### WHAT TO DO
Only the lines below starting at the one that contains "g_i(z) ) \ldots \right)\\]" and ending at the one that contains "Using the usual" are to be reproduced, exactly and with both ends kept.

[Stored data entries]
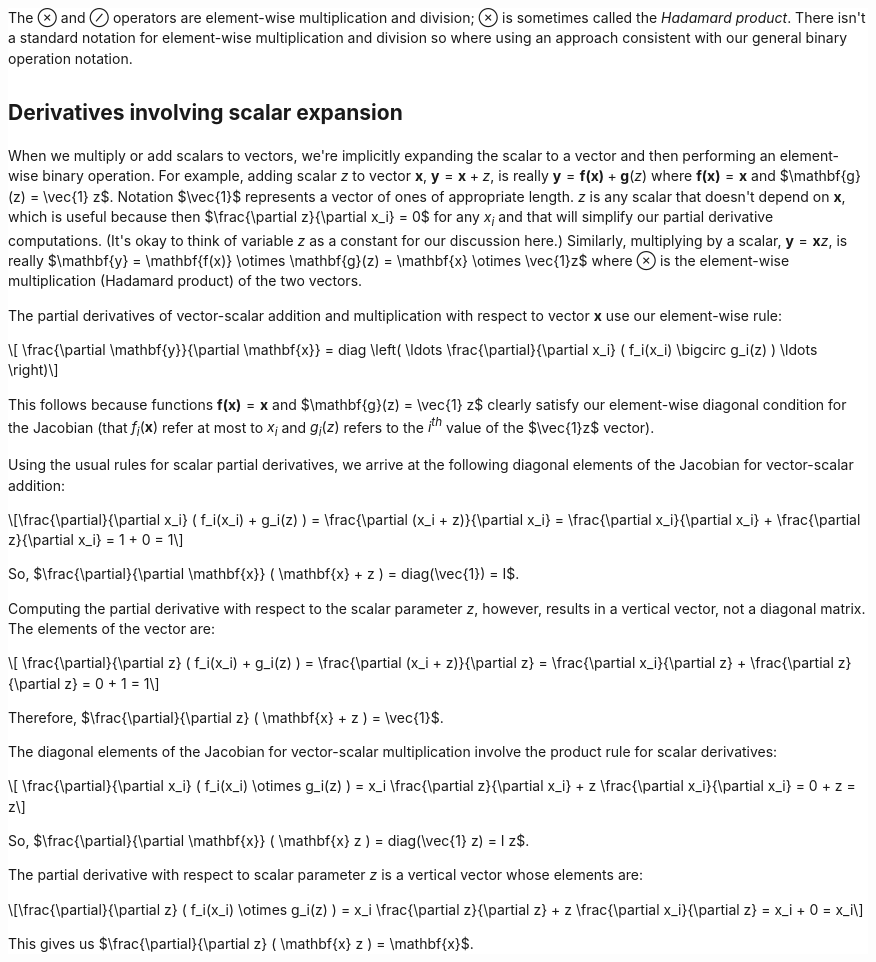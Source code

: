 The $\otimes$ and $\oslash$ operators are element-wise multiplication and division; $\otimes$ is sometimes called the *Hadamard product*. There isn't a standard notation for element-wise multiplication and division so where using an approach consistent with our general binary operation notation.

## Derivatives involving scalar expansion

When we multiply or add scalars to vectors, we're implicitly expanding the scalar to a vector and then performing an element-wise binary operation. For example, adding scalar $z$  to vector $\mathbf{x}$, $\mathbf{y} = \mathbf{x} + z$, is really $\mathbf{y} = \mathbf{f(x)} + \mathbf{g}(z)$ where $\mathbf{f(x)} = \mathbf{x}$ and $\mathbf{g}(z) = \vec{1} z$. Notation $\vec{1}$ represents a vector of ones of appropriate length.  $z$ is any scalar that doesn't depend on $\mathbf{x}$, which is useful because then $\frac{\partial z}{\partial x_i} = 0$ for any $x_i$ and that will simplify our partial derivative computations. (It's okay to think of variable $z$ as a constant for our discussion here.)  Similarly, multiplying by a scalar, $\mathbf{y} = \mathbf{x} z$, is really $\mathbf{y} = \mathbf{f(x)} \otimes \mathbf{g}(z) = \mathbf{x} \otimes \vec{1}z$ where $\otimes$ is the element-wise  multiplication (Hadamard product) of the two vectors.

The partial derivatives of vector-scalar addition and multiplication with respect to vector $\mathbf{x}$ use our element-wise rule:

\\[ \frac{\partial \mathbf{y}}{\partial \mathbf{x}} = diag \left( \ldots \frac{\partial}{\partial x_i} ( f_i(x_i) \bigcirc g_i(z) ) \ldots \right)\\]

This follows because functions $\mathbf{f(x)} = \mathbf{x}$ and $\mathbf{g}(z) = \vec{1} z$ clearly satisfy our element-wise diagonal condition for the Jacobian (that $f_i(\mathbf{x})$ refer at most to $x_i$ and $g_i(z)$ refers to the $i^{th}$ value of the $\vec{1}z$ vector). 

Using the usual rules for scalar partial derivatives, we arrive at the following diagonal elements of the Jacobian for vector-scalar addition:
 
\\[\frac{\partial}{\partial x_i} ( f_i(x_i) + g_i(z) ) = \frac{\partial (x_i + z)}{\partial x_i} = \frac{\partial x_i}{\partial x_i} + \frac{\partial z}{\partial x_i} = 1 + 0 = 1\\]

So, $\frac{\partial}{\partial \mathbf{x}} ( \mathbf{x} + z ) = diag(\vec{1}) = I$.

Computing the partial derivative with respect to the scalar parameter $z$, however, results in a vertical vector, not a diagonal matrix. The elements of the vector are:
 
\\[ \frac{\partial}{\partial z} ( f_i(x_i) + g_i(z) ) = \frac{\partial (x_i + z)}{\partial z} = \frac{\partial x_i}{\partial z} + \frac{\partial z}{\partial z} = 0 + 1 = 1\\]

Therefore, $\frac{\partial}{\partial z} ( \mathbf{x} + z ) = \vec{1}$.

The diagonal elements of the Jacobian for vector-scalar multiplication involve the product rule for scalar derivatives:

\\[ \frac{\partial}{\partial x_i} ( f_i(x_i) \otimes g_i(z) ) = x_i  \frac{\partial z}{\partial x_i} + z  \frac{\partial x_i}{\partial x_i} = 0 + z = z\\]

So, $\frac{\partial}{\partial \mathbf{x}} ( \mathbf{x} z ) = diag(\vec{1}  z) = I z$. 

The partial derivative with respect to scalar parameter $z$ is a vertical vector whose elements are:

\\[\frac{\partial}{\partial z} ( f_i(x_i) \otimes g_i(z) ) = x_i \frac{\partial z}{\partial z} + z \frac{\partial x_i}{\partial z} = x_i + 0 = x_i\\]

This gives us $\frac{\partial}{\partial z} ( \mathbf{x} z ) = \mathbf{x}$.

### REPLY
\\[ \frac{\partial \mathbf{y}}{\partial \mathbf{x}} = diag \left( \ldots \frac{\partial}{\partial x_i} ( f_i(x_i) \bigcirc g_i(z) ) \ldots \right)\\]

This follows because functions $\mathbf{f(x)} = \mathbf{x}$ and $\mathbf{g}(z) = \vec{1} z$ clearly satisfy our element-wise diagonal condition for the Jacobian (that $f_i(\mathbf{x})$ refer at most to $x_i$ and $g_i(z)$ refers to the $i^{th}$ value of the $\vec{1}z$ vector). 

Using the usual rules for scalar partial derivatives, we arrive at the following diagonal elements of the Jacobian for vector-scalar addition:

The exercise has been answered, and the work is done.